# Oil change in France



## travelmike (Jun 7, 2010)

hi all, i am in a bit of a pickle!!!! im in the french alps, les contamines near st gervais and i need to get an oil change to maintain warrenty, i cant do it myself due to me needing the paperwork to send to the dealer, if anyone knows a garage fairly close that is big enough to take a 3.5t motorhome, please let me know!!!

thanks in advance


----------



## teemyob (Nov 22, 2005)

what post code area are you in?


----------



## kaori (Nov 12, 2010)

*oil change needed*

Your post code is 74170 for les contamines and there is a garage on 476 Route Notre dam du Gorge its a Renault garage but they may be able to help you in the right direction.
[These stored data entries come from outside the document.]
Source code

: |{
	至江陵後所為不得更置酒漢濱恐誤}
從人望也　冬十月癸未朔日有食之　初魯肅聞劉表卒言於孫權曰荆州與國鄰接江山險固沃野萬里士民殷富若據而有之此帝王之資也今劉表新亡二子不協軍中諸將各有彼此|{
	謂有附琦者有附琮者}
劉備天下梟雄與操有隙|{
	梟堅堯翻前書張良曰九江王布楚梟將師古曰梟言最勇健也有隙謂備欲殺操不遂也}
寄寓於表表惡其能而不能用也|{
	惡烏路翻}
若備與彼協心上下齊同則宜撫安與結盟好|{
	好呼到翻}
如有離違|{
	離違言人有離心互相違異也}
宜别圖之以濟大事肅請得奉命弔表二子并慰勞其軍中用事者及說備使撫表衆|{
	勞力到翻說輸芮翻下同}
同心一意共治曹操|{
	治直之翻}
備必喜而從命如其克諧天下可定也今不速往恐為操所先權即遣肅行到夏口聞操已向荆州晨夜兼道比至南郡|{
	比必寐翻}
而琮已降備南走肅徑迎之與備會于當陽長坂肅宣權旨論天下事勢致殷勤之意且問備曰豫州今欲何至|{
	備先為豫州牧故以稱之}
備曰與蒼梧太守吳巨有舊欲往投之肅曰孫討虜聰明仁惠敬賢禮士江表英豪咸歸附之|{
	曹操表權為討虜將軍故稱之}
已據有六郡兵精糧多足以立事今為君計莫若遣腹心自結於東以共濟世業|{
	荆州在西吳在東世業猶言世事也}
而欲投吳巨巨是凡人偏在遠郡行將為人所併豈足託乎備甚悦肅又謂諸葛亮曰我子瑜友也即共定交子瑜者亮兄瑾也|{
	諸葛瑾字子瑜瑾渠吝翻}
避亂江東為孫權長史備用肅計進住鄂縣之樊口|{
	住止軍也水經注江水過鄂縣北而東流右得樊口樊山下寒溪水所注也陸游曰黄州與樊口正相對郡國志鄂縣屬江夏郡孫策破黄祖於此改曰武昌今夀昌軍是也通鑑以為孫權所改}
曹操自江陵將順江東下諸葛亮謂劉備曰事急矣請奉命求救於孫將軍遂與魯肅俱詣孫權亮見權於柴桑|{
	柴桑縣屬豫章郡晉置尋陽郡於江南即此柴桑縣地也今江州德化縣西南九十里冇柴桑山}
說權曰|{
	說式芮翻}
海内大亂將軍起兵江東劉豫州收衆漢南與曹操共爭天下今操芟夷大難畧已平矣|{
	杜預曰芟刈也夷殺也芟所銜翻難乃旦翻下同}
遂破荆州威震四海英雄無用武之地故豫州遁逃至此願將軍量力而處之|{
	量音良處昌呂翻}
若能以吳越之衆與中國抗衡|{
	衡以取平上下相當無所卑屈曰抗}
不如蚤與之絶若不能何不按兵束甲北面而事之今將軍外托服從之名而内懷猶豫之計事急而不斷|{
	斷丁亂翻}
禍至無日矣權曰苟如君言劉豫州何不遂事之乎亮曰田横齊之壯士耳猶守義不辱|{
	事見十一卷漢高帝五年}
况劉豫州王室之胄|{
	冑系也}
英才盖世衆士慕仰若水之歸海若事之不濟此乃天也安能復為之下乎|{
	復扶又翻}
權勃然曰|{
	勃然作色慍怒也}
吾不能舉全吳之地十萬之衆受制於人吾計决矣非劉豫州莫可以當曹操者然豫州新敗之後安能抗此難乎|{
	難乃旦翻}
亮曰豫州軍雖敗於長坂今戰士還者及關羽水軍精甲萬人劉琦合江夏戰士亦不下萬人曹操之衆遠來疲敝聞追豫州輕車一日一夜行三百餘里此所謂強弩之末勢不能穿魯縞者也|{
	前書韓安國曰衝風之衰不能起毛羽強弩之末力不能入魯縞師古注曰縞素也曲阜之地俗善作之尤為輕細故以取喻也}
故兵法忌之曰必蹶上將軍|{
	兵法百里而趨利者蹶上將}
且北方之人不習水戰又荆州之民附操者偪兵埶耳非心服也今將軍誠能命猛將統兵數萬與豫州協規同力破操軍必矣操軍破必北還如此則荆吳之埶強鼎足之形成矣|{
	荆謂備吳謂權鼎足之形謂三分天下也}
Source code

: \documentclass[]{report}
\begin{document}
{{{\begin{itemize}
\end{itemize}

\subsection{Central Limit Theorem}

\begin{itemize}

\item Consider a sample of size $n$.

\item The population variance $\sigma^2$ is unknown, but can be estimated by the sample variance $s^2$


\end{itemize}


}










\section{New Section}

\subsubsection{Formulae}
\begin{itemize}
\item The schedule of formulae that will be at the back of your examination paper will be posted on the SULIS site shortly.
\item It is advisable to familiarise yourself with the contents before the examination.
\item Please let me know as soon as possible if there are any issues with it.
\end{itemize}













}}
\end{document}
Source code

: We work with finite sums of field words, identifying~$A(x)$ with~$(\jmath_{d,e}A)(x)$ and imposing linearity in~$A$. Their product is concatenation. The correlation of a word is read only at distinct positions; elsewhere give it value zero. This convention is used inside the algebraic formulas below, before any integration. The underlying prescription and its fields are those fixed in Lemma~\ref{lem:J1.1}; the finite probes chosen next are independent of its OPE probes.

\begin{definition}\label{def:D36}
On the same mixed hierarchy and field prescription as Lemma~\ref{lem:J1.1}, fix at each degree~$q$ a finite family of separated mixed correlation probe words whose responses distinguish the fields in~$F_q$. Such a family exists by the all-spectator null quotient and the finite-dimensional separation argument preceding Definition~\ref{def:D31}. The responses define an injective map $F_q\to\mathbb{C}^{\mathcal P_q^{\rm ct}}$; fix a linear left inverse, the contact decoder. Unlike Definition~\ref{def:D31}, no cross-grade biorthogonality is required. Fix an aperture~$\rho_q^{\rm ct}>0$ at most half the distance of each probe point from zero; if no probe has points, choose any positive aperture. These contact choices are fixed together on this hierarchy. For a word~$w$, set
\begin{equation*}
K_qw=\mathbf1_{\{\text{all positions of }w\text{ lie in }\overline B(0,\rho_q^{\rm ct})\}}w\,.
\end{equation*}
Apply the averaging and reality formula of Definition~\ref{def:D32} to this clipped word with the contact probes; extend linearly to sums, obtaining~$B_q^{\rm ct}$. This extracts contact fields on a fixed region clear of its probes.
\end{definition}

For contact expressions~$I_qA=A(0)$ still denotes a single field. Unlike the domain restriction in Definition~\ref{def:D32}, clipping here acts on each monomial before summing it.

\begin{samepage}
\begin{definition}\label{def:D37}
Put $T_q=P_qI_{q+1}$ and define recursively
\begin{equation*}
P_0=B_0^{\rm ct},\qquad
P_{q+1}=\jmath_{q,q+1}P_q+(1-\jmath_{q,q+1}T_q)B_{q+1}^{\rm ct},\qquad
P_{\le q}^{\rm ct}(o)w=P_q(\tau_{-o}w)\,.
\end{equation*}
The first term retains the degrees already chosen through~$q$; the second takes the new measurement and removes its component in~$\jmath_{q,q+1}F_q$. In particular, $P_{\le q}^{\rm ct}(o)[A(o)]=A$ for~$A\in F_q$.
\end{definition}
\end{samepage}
I live in FRance and just had a quick look
good luck


----------



## travelmike (Jun 7, 2010)

thank you but i have tried there, all garages i have tried are not big enough to take a motorhome!!! where do you live in france?

thanks

mike


----------



## trek (May 1, 2005)

I seem to remember that Fiat supply a European wide guide to their dealers ? do you have that with you ? have you had a look in there - it usually includes a map with the locations onit 

If you can't find a FIAT dealer look out for an IVECO dealer they will be able to fit you in & often work longer hours to cater for servicing lorries out of hours


----------



## trek (May 1, 2005)

have you tried this Fiat Professional help line 

CIAO FIAT is the new single freephone number for customers and prospective
customers – 00800 3428 0000. CIAO FIAT provides you with access to all our
products and services in the UK and can be used even when you are abroad
(the number can be called from most countries in Europe). The call is free from
land lines in the UK and all Europe (except Switzerland). Mobile network charges
may vary depending on whom your contract is with.


----------



## trek (May 1, 2005)

Fiat dealers in :-

Sallanches

GARAGE SAINT-MARTIN 
135 ROUTE DE PASSY 
74700 
SALLANCHES 
04 50584188 
04 50584321 
[email protected]

Cluses

ARVE AUTOMOBILES 
2435 AVENUE DES VALLEES B.P 28 
74311 
THYEZ CEDEX 
04 50340850 
04 50340831 
[email protected]

Annecy

P.N.A. 
1 AVENUE DU PONT NEUF 
74000 
ANNECY 
04 50514030 
04 50527614 
[email protected]

Albertville

J.L.D. AUTOMOBILES 
RUE DU LIEUTENANT EYSSERIC B.P. 222 
73277 
ALBERTVILLE CEDEX 
04 79320682 
04 79377089 
[email protected]


----------



## travelmike (Jun 7, 2010)

thanks everyone and sorry for late reply, i have limited internet access. that is great info though wish i new before as i just went to annacy for a day trip lol

thanks again everyone


----------